ABOUT THIS TASK. All lines between the one holding "more Level Zero devices." and the end of the material below, both ends included, should be restated exactly.

DATA LISTING.

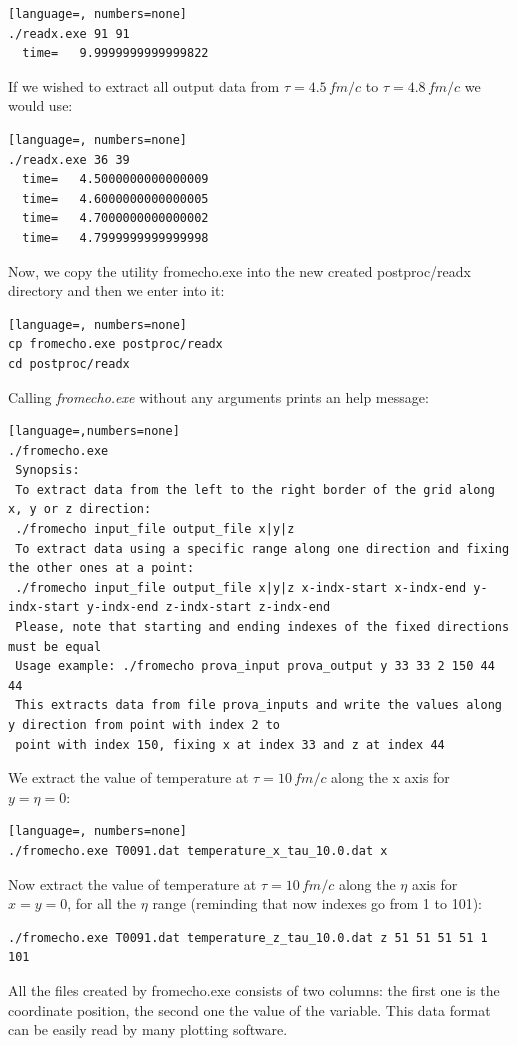 \begin{lstlisting}[language=, numbers=none]
./readx.exe 91 91
  time=   9.9999999999999822
\end{lstlisting}
If we wished to extract all output data from $\tau=4.5\,fm/c$ to $\tau=4.8\,fm/c$ we would use:\\
\begin{lstlisting}[language=, numbers=none]
./readx.exe 36 39
  time=   4.5000000000000009     
  time=   4.6000000000000005     
  time=   4.7000000000000002     
  time=   4.7999999999999998  
\end{lstlisting}
Now, we copy the utility fromecho.exe into the new created postproc/readx directory and then we enter into it:\\
\begin{lstlisting}[language=, numbers=none]
cp fromecho.exe postproc/readx
cd postproc/readx
\end{lstlisting}
Calling \emph{fromecho.exe} without any arguments prints an help message:
\begin{lstlisting}[language=,numbers=none]
./fromecho.exe 
 Synopsis:
 To extract data from the left to the right border of the grid along x, y or z direction:
 ./fromecho input_file output_file x|y|z
 To extract data using a specific range along one direction and fixing the other ones at a point:
 ./fromecho input_file output_file x|y|z x-indx-start x-indx-end y-indx-start y-indx-end z-indx-start z-indx-end
 Please, note that starting and ending indexes of the fixed directions must be equal
 Usage example: ./fromecho prova_input prova_output y 33 33 2 150 44 44
 This extracts data from file prova_inputs and write the values along y direction from point with index 2 to
 point with index 150, fixing x at index 33 and z at index 44
\end{lstlisting}
We extract the value of temperature at $\tau=10\,fm/c$ along the x axis for $y=\eta=0$:
\begin{lstlisting}[language=, numbers=none]
./fromecho.exe T0091.dat temperature_x_tau_10.0.dat x 
\end{lstlisting}
Now extract the value of temperature at $\tau=10\,fm/c$ along the $\eta$ axis for $x=y=0$, for all the $\eta$ range (reminding that now indexes go from 1 to 101):
\begin{lstlisting}[numbers=none]
./fromecho.exe T0091.dat temperature_z_tau_10.0.dat z 51 51 51 51 1 101
\end{lstlisting}
All the files created by fromecho.exe consists of two columns: the first one is the coordinate position, the second one the value of the variable. This data format can be easily read by many plotting software.\\
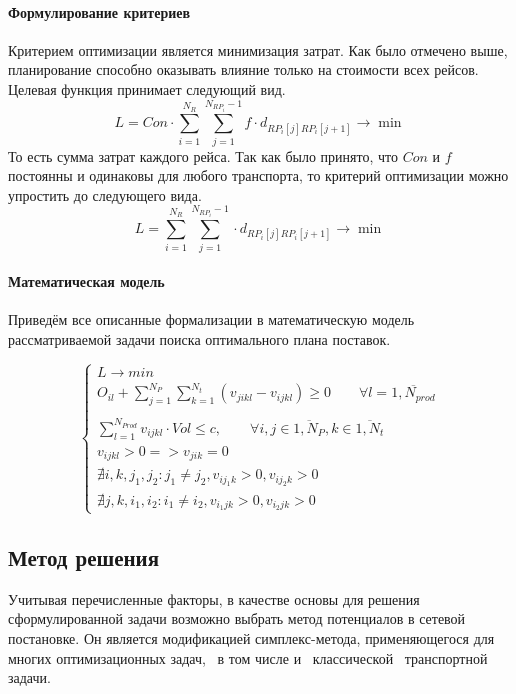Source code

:	\paragraph{Формулирование критериев}   
	Критерием оптимизации является минимизация затрат. Как было отмечено выше, планирование способно оказывать влияние только на стоимости всех рейсов. Целевая функция принимает следующий вид.
	\begin{equation}
		L = Con \cdot \sum_{i=1}^{N_R} \sum_{j=1}^{N_{RP_i} - 1} f \cdot d_{RP_i[j] RP_i[j+1]} \to \min
	\end{equation}
	То есть сумма затрат каждого рейса. Так как было принято, что $Con$ и $f$ постоянны и одинаковы для любого транспорта, то критерий оптимизации можно упростить до следующего вида.
	\begin{equation}
		L = \sum_{i=1}^{N_R} \sum_{j=1}^{N_{RP_i} - 1} \cdot d_{RP_i[j] RP_i[j+1]} \to \min
	\end{equation}

	\paragraph{Математическая модель}
	Приведём все описанные формализации в математическую модель рассматриваемой задачи поиска оптимального плана поставок.

	\begin{equation}
	\left\{ \begin{array}{ccc}	
		L \to min \\
		O_{il} + \sum_{j=1}^{N_P} \sum_{k=1}^{N_t} (v_{jikl} - v_{ijkl}) \ge 0 \qquad  \forall l = \overline{1, N_{prod}} \\
		\\
		\sum_{l=1}^{N_{Prod}} v_{ijkl} \cdot Vol \le c, \qquad \forall i, j \in \overline{1, N_P}, k \in \overline{1, N_t} \\
		v_{ijkl} > 0 => v_{jik} = 0 \\
		\nexists i, k, j_1, j_2: j_1 \ne j_2, v_{ij_1k} > 0, v_{ij_2k} > 0 \\
		\nexists j, k, i_1, i_2: i_1 \ne i_2, v_{i_1jk} > 0, v_{i_2jk} > 0 
	\end{array}	\right.
	\end{equation}

\subsection{Метод решения}
	Учитывая перечисленные факторы, в качестве основы для решения сформулированной задачи возможно выбрать метод потенциалов в сетевой постановке. Он является модификацией симплекс-метода, применяющегося для многих оптимизационных задач, \, в том числе и \, классической \, транспортной \, задачи\cite{trans:potential}.
		
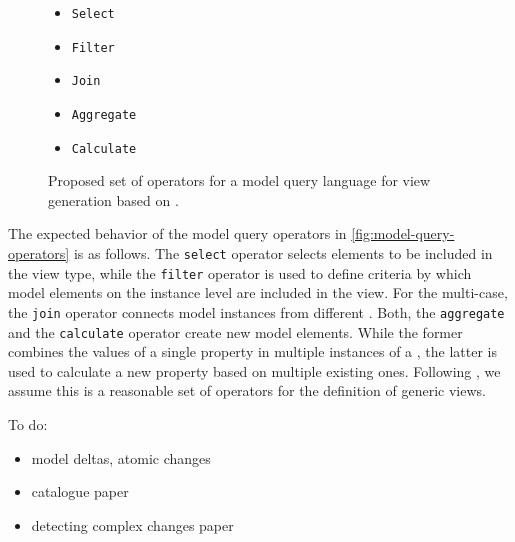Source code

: \begin{figure}[h]
    \begin{itemize}
        \item \texttt{Select}
        \item \texttt{Filter}
        \item \texttt{Join}
        \item \texttt{Aggregate}
        \item \texttt{Calculate}
    \end{itemize}

    \caption{Proposed set of operators for a model query language for view generation based on \textcite{burger_model-join_2016}.}
    \label{fig:model-query-operators}
\end{figure}

The expected behavior of the model query operators in \autoref{fig:model-query-operators} is as follows.
The \texttt{select} operator selects \metamodel elements to be included in the view type, while the \texttt{filter} operator is used to define criteria by which model elements on the instance level are included in the view.
For the multi-\metamodel case, the \texttt{join} operator connects model instances from different \metamodels.
Both, the \texttt{aggregate} and the \texttt{calculate} operator create new model elements.
While the former combines the values of a single property in multiple instances of a \metaclass, the latter is used to calculate a new property based on multiple existing ones.
Following \textcite{burger_model-join_2016}, we assume this is a reasonable set of operators for the definition of generic views.


\vspace{2.5ex}
\noindent To do:
\begin{itemize}
    \item model deltas, atomic changes
    \item catalogue paper
    \item detecting complex changes paper
\end{itemize}
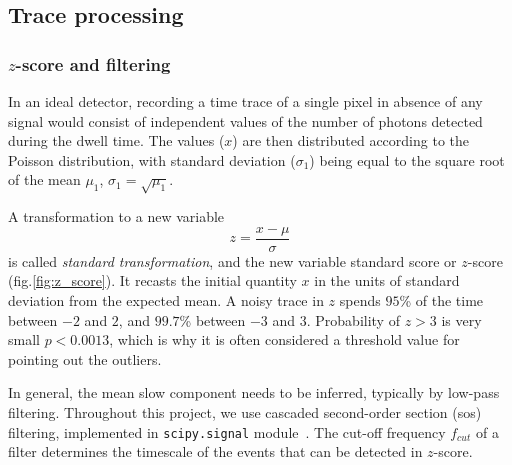 \documentclass[a4paper,11pt,oneside,]{article}
\begin{document}
\subsection{Trace processing}

\subsubsection{$z$-score and filtering}

In an ideal detector, recording a time trace of a single pixel in absence of any signal would consist of independent values of the number of photons detected during the dwell time.
The values ($x$) are then distributed according to the Poisson distribution, with standard deviation ($\sigma_1$) being equal to the square root of the mean $\mu_1$, $\sigma_1=\sqrt{\mu_1}$.

A transformation to a new variable %
$$z=\frac{x-\mu}{\sigma}$$
is called {\it standard transformation}, and the new variable standard score or $z$-score (fig.\ref{fig:z_score}). It recasts the initial quantity $x$ in the units of standard deviation from the expected mean. A noisy trace in $z$ spends $95$\% of the time between $-2$ and $2$, and $99.7$\% between $-3$ and $3$. Probability of $z>3$ is very small $p<0.0013$, which is why it is often considered a threshold value for pointing out the outliers.

In general, the mean slow component needs to be inferred, typically by low-pass filtering. Throughout this project, we use cascaded second-order section (sos) filtering, implemented in \verb|scipy.signal| module~\cite{2020SciPy-NMeth}. The cut-off frequency $f_{cut}$ of a filter determines the timescale of the events that can be detected in $z$-score. 
\end{document}

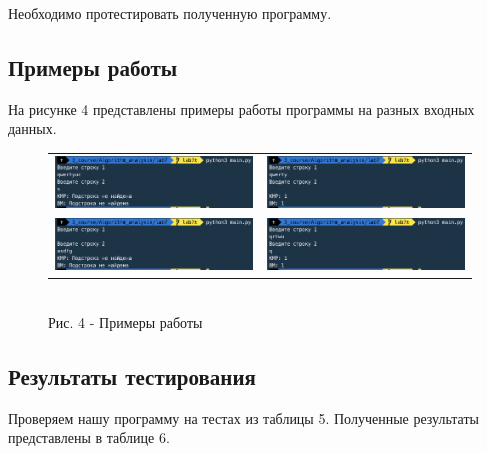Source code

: \documentclass[a4paper,14pt]{article} %
\begin{document}
        Необходимо протестировать полученную программу. 

        \subsection{Примеры работы}
	\hfill
	
	На рисунке 4 представлены примеры работы программы на разных входных данных.
	\begin{figure}[ht]\center
		\begin{tabular}{cc}
			\includegraphics[width=80mm]{ex1} & \includegraphics[width=80mm]{ex2} \\
			\includegraphics[width=80mm]{ex3} & \includegraphics[width=80mm]{ex4}
		\end{tabular}
		\\ Рис. 4 - Примеры работы
	\end{figure}
	
	 \subsection{Результаты тестирования}
        
	\hfill
	Проверяем нашу программу на тестах из таблицы 5. Полученные результаты представлены в таблице 6. 
	
\end{document}

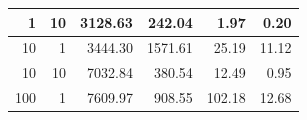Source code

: \documentclass[12pt,a4paper,twoside,openright]{report}
\begin{document}
\begin{table}[H]
\begin{tabular}{|r|r|r|r|r|r|}
1                                                                                                & 10                                                                                                                         & 3128.63                                                                                                                                         & 242.04                                                                                                                           & 1.97                                                                                                     & 0.20                                                                                                                             \\ \hline
10                                                                                               & 1                                                                                                                          & 3444.30                                                                                                                                         & 1571.61                                                                                                                         & 25.19                                                                                                    & 11.12                                                                                                                            \\ \hline
10                                                                                               & 10                                                                                                                         & 7032.84                                                                                                                                         & 380.54                                                                                                                           & 12.49                                                                                                    & 0.95                                                                                                                             \\ \hline
100                                                                                              & 1                                                                                                                          & 7609.97                                                                                                                                         & 908.55                                                                                                                           & 102.18                                                                                                   & 12.68                                                                                                                            \\ \hline

\end{tabular}
\end{table}
\end{document}
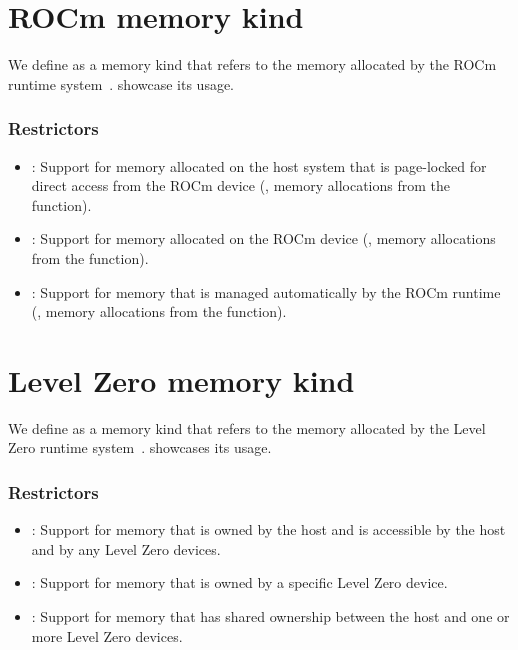 \section{ROCm memory kind}

We define  as a memory kind that refers to the memory
allocated by the ROCm runtime system~\cite{rocmref}.
showcase its usage.

\subsubsection{Restrictors}

\begin{itemize}

\item {}: Support for memory allocated on the host system that
    is page-locked for direct access from the ROCm device (\eg, memory
        allocations from the  function).

\item {}: Support for memory allocated on the ROCm device
    (\eg, memory allocations from the  function).

\item {}: Support for memory that is managed automatically
    by the ROCm runtime (\eg, memory allocations from the
         function).

\end{itemize}

\section{Level Zero memory kind}

We define  as a memory kind that refers to the memory
allocated by the Level Zero runtime system~\cite{zeref}.
 showcases its usage.

\subsubsection{Restrictors}

\begin{itemize}

\item {}: Support for memory that is owned by the host and is accessible by the host and by any Level Zero devices.

\item {}: Support for memory that is owned by a specific Level Zero device.

\item {}: Support for memory that has shared ownership between the host and one or more Level Zero devices.

\end{itemize}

FINISHED TASK.
\item {}: Support for memory that has shared ownership between the host and one or more Level Zero devices.

\end{itemize}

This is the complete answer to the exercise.